In his experience, he has encounter people who claim to not be a hero, because many believe that a heroes is someone that does big world changing things, but Brown’s axiom is that heroes just make life better.

“From my perspective, it is just the everyday things we do with good intention. It’s those everyday things we do with excellence. Those are the hero effects,” said Brown. “My wife, a hero to our son, gave up her career to make sure that he got everything that he needed. Sometimes just making lunch for your kid, and making sure they get to school safely, and making sure they get back home…that’s pretty heroic, but we dismiss it. And so, heroes make life better, that’s it. Whatever that looks like at home, at work, in the community. Just make life better. Sometimes you never know when just a kind word, or a smile can brighten someone’s day, lighten the load, and maybe give them a little something they needed that day. You never know when something is going to fall out of our mouth and land on someone’s heart.”

Brown’s presentation has taken him around the world to places as far away as Guatemala and Australia, with some of his presentations seeing crowds that number around 10,000 people.

“I still get really nervous when I take the stage. I said to my wife: ‘do you think that will go away’, because I was actually kind of frustrated by it. And she said ‘you better hope it never goes away’ and I said ‘what do you mean’, and she said ‘the fact that you’re nervous means you still care about the people sitting out there. The minute that you’re no longer nervous, then it’s about you and not about them.’ So I’m okay with the nerves now,” said Brown.

Through his experience in presenting around the world, Brown has come to realize how important it is to share his story, and the effect it has upon those that are dealing with their own struggles.
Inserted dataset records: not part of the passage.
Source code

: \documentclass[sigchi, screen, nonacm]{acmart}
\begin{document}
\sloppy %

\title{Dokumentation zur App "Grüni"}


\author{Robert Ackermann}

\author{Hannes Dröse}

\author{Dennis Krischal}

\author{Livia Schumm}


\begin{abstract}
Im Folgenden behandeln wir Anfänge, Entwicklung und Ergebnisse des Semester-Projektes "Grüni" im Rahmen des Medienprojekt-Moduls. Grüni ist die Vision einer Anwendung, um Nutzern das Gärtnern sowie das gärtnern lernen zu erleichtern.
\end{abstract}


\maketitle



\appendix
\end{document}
“I never realized how many people in this world are hurting, struggling, trying to overcome circumstances. And a friend of mine once said to me ‘you never know when your story will become someone else’s survival guide’, and so all of the things I went through as a kid, the things my son has gone through, the things my wife has gone through. That story, as it evolves, as we tell more of it…we get cards, and emails, and letter from people who tell us their story. And they tell us about, may be their kid’s struggling, or their struggle, and in some weird way, I think it gives people permission to not be okay all the time,” said Brown. “And to confront those things that they feel like they need to work on, maybe it’s hurts, past failures, insecurities, all of those things and we never thought that our little story could be a catalyst to find hope and find changes that they wanted to make. I feel an extraordinary responsibility to keep doing this, to keep telling the story, to keep getting better at telling the story. Because if I can make just a little, tiny difference in the world, then I can sleep better at night.”
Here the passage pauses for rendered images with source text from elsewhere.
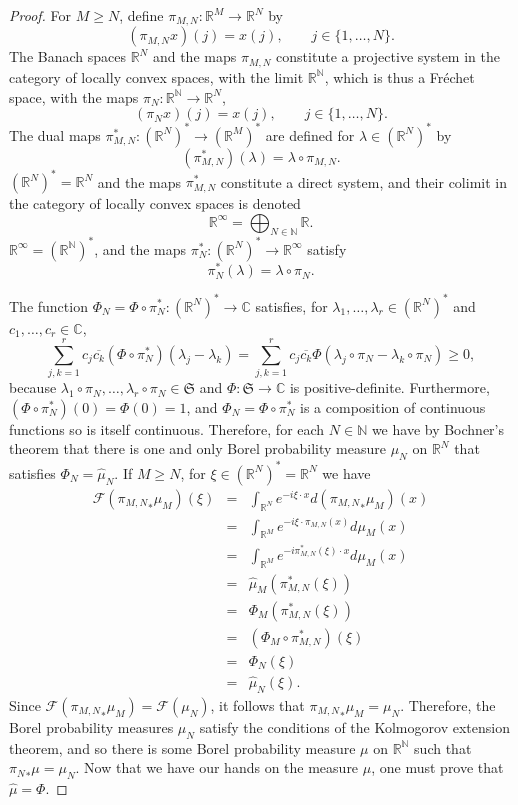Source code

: \documentclass{article}
\theoremstyle{definition}
\theoremstyle{definition}
\begin{document}
\begin{proof}
For $M \geq N$, define $\pi_{M,N}:\mathbb{R}^M \to \mathbb{R}^N$  by
\[
(\pi_{M,N} x)(j) = x(j), \qquad j \in \{1, \ldots, N\}.
\]
 The Banach spaces $\mathbb{R}^N$  and the maps $\pi_{M,N}$ constitute a projective system in the category of locally convex spaces, with 
  the limit $\mathbb{R}^\mathbb{N}$, which is thus a Fr\'echet space,
with the maps
$\pi_N:\mathbb{R}^\mathbb{N} \to \mathbb{R}^N$,
\[
(\pi_N x)(j)=x(j), \qquad j \in \{1,\ldots,N\}.
\]
The dual maps $\pi_{M,N}^*:(\mathbb{R}^N)^* \to (\mathbb{R}^M)^*$ are defined for $\lambda \in (\mathbb{R}^N)^*$ by 
\[
(\pi_{M,N}^*)(\lambda)=\lambda \circ \pi_{M,N}.
\]
$(\mathbb{R}^N)^*=\mathbb{R}^N$ and the maps $\pi_{M,N}^*$ constitute a direct system, and their colimit in the category of locally convex spaces is
denoted
\[
\mathbb{R}^\infty = \bigoplus_{N \in \mathbb{N}} \mathbb{R}.
\]
$\mathbb{R}^\infty = (\mathbb{R}^\mathbb{N})^*$, and
the maps $\pi_N^*:(\mathbb{R}^N)^* \to \mathbb{R}^\infty$ satisfy 
\[
\pi_N^*(\lambda) = \lambda \circ \pi_N.
\]


The function $\Phi_N=\Phi \circ \pi_N^*:(\mathbb{R}^N)^* \to \mathbb{C}$ satisfies, for $\lambda_1,\ldots,\lambda_r \in (\mathbb{R}^N)^*$ and $c_1,\ldots,c_r \in \mathbb{C}$,
\[
\sum_{j,k=1}^r c_j \overline{c_k} (\Phi  \circ \pi_N^*) (\lambda_j-\lambda_k)=\sum_{j,k=1}^r c_j \overline{c_k} \Phi(\lambda_j \circ \pi_N - \lambda_k \circ \pi_N) \geq 0,
\]
because $\lambda_1 \circ \pi_N, \ldots,\lambda_r \circ \pi_N \in \mathfrak{S}$ and $\Phi:\mathfrak{S} \to \mathbb{C}$ is positive-definite.
Furthermore, $(\Phi \circ \pi_N^*)(0) = \Phi(0)=1$, and $\Phi_N=\Phi \circ \pi_N^*$ is a composition of continuous functions so is itself
continuous. Therefore, for each $N \in \mathbb{N}$ we have by Bochner's theorem that there is one and only Borel probability
measure $\mu_N$ on $\mathbb{R}^N$ that satisfies  $\Phi_N = \hat{\mu}_N$. 
If $M \geq N$, for $\xi \in (\mathbb{R}^N)^*=\mathbb{R}^N$ we have
\begin{eqnarray*}
\mathscr{F} ({\pi_{M,N}}_* \mu_M)(\xi)&=&\int_{\mathbb{R}^N} e^{-i\xi\cdot x} d({\pi_{M,N}}_* \mu_M)(x)\\
&=&\int_{\mathbb{R}^M} e^{-i\xi \cdot \pi_{M,N}(x)} d\mu_M(x)\\
&=&\int_{\mathbb{R}^M} e^{-i\pi_{M,N}^*(\xi) \cdot x} d\mu_M(x)\\
&=&\hat{\mu}_M(\pi_{M,N}^*(\xi))\\
&=&\Phi_M(\pi_{M,N}^*(\xi))\\
&=&(\Phi_M \circ \pi_{M,N}^*)(\xi)\\
&=&\Phi_N(\xi)\\
&=&\hat{\mu}_N(\xi).
\end{eqnarray*}
Since $\mathscr{F}({\pi_{M,N}}_* \mu_M)=\mathscr{F}(\mu_N)$, it follows that ${\pi_{M,N}}_* \mu_M=\mu_N$. Therefore, the Borel probability measures $\mu_N$ satisfy
the conditions of the Kolmogorov extension theorem, and so there is some Borel probability measure $\mu$ on $\mathbb{R}^\mathbb{N}$ such that
${\pi_N}_* \mu=\mu_N$.  
Now that we have our hands on the measure $\mu$, one must prove that $\hat{\mu}=\Phi$.



\end{proof}
\end{document}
Those in attendance for the presentation also received a free copy of Brown’s book: Unleashing Your Hero.

“Ponca City is amazing. It is one of the side benefits of this job that is have is that I get to see parts of the world that I would have never seen before. To be able to come to Ponca City and meet, today, with the leaders of Ponca City, Kay County, to talk to leaders that have been here and poured their life into this,” said Brown. To talk to emerging leaders. Sometimes doing our jobs, we lose sight of the impact we actually have. Because work is work a job is a job and sometimes we get lost in the mechanics of the job and lose perspective. You look at everything in Ponca City and Kay County, the progress and economic development, everything that’s happening started with a vision. It started with a plan, people who were committed to this community and each other. And I think that is pretty heroic. I’ve been hanging out in Ponca City meeting heroes everywhere I go, because the truth is they show up in gas stations, grocery stores, classrooms, casinos, restaurants. They show up everywhere, and if we’re looking for them… we’ll find them. But if our heads are down and our thumbs are moving, we’ll miss them.”